David Laibman (born December 25, 1942) is Professor Emeritus of Economics at Brooklyn College and the Graduate Center, City University of New York.  He received a Ph.D. in Economics in 1973 at the Graduate Faculty of the New School for Social Research in New York. His dissertation, The Invariance Condition for Value-Price Transformation in a Linear, Non-Decomposable Two-Sector Model, dealt with problems in Marxist value theory. Laibman teaches economic theory, political economy, and mathematical economics, at the undergraduate, masters, and doctoral levels at CUNY.

He is the Editor of Science & Society, a quarterly Marxist journal founded in 1936.

He is also a fingerstyle guitarist, especially its application to the ragtime music of the early twentieth century.

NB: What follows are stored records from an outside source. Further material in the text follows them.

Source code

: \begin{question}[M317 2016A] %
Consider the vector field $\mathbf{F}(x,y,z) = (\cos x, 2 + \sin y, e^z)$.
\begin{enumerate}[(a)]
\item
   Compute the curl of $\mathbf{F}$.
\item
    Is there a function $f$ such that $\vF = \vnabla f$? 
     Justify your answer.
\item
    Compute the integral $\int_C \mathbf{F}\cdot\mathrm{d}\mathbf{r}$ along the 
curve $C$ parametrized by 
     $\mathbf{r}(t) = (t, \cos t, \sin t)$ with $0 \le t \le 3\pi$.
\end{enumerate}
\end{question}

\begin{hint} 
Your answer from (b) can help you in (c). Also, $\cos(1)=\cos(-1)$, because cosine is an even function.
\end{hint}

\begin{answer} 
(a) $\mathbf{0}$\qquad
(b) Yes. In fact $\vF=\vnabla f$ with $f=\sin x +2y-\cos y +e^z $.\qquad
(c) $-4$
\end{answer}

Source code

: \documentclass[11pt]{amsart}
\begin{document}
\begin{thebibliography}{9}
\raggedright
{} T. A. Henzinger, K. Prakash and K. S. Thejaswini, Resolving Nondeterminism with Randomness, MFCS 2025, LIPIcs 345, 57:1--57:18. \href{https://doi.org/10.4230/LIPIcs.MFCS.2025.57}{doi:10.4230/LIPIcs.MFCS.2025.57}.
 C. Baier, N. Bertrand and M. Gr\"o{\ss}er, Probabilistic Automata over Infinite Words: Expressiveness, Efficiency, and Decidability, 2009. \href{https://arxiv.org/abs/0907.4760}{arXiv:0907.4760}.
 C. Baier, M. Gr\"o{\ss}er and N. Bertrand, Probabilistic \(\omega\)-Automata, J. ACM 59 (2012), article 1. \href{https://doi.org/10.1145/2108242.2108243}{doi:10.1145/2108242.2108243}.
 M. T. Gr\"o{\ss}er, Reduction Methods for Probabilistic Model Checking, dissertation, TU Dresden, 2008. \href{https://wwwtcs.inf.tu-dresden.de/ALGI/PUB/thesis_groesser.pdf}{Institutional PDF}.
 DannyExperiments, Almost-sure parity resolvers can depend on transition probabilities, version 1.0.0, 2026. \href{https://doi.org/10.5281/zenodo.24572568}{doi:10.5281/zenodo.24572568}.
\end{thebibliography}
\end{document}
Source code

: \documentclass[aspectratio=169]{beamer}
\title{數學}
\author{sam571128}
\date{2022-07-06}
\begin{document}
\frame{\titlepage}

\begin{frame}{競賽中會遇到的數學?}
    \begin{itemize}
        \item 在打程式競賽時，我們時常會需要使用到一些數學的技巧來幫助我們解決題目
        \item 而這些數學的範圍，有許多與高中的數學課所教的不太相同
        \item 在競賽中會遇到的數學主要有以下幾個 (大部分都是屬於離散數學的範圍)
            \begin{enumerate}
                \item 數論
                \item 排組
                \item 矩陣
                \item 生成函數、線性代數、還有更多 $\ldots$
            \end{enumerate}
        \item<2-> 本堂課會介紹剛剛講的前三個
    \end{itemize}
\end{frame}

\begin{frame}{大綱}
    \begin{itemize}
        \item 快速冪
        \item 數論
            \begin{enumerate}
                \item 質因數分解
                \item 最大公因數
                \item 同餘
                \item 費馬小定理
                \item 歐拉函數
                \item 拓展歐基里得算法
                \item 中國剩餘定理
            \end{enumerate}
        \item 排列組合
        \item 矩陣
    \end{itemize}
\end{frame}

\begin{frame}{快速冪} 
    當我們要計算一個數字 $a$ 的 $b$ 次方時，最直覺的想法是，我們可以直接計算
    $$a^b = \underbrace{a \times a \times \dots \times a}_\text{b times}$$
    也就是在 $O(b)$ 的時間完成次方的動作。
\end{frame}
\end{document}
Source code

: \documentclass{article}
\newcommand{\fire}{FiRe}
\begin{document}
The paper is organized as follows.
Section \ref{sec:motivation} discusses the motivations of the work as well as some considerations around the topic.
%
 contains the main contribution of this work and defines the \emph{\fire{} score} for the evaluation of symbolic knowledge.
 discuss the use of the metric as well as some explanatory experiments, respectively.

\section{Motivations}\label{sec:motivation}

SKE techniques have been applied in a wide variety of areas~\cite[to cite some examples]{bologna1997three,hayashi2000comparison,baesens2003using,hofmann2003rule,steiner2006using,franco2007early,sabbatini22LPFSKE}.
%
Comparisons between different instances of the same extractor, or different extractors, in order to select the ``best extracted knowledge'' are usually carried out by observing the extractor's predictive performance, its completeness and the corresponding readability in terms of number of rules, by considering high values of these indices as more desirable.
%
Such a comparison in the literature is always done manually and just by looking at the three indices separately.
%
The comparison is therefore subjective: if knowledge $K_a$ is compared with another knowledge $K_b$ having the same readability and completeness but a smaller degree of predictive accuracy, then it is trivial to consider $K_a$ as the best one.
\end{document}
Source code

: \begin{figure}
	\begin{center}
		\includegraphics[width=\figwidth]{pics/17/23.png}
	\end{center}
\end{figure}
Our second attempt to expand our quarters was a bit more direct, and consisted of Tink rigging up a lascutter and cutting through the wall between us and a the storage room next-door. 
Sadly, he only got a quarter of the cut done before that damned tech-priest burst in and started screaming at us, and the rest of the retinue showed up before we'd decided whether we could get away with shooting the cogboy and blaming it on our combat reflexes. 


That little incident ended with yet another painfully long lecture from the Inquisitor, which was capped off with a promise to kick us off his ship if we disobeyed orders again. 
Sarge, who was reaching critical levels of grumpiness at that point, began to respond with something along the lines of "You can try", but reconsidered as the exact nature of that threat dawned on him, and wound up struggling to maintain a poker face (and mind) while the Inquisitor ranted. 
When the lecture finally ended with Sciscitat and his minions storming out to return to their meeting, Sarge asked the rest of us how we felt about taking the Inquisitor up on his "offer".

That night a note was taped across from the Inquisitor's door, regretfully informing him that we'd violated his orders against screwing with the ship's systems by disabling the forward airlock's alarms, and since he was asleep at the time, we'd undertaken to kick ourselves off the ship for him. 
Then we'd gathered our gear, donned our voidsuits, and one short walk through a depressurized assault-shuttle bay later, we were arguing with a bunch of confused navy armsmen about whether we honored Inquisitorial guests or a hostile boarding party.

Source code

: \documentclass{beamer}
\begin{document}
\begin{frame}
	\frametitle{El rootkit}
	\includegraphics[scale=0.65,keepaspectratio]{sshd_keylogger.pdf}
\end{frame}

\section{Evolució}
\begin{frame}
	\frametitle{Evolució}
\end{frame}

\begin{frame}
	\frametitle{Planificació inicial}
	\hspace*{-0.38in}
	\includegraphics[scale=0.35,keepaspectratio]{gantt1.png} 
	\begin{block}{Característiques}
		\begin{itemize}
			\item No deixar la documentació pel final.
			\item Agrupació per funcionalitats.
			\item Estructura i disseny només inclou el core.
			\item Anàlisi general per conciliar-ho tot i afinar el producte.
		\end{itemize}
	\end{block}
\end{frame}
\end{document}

With Eric Schoenberg, Laibman recorded The New Ragtime Guitar for Folkways Records in 1970.  His solo album, Classical Ragtime Guitar, was released by Rounder Records in 1980.  Laibman has worked with a variety of artists in the early folk world, using his advanced finger picking technique. One notable album is Way Out West by Scottish folk singer Alex Campbell, in 1963. Of note is the track "Orange Blossom Special" which showcases the talent that Laibman was developing.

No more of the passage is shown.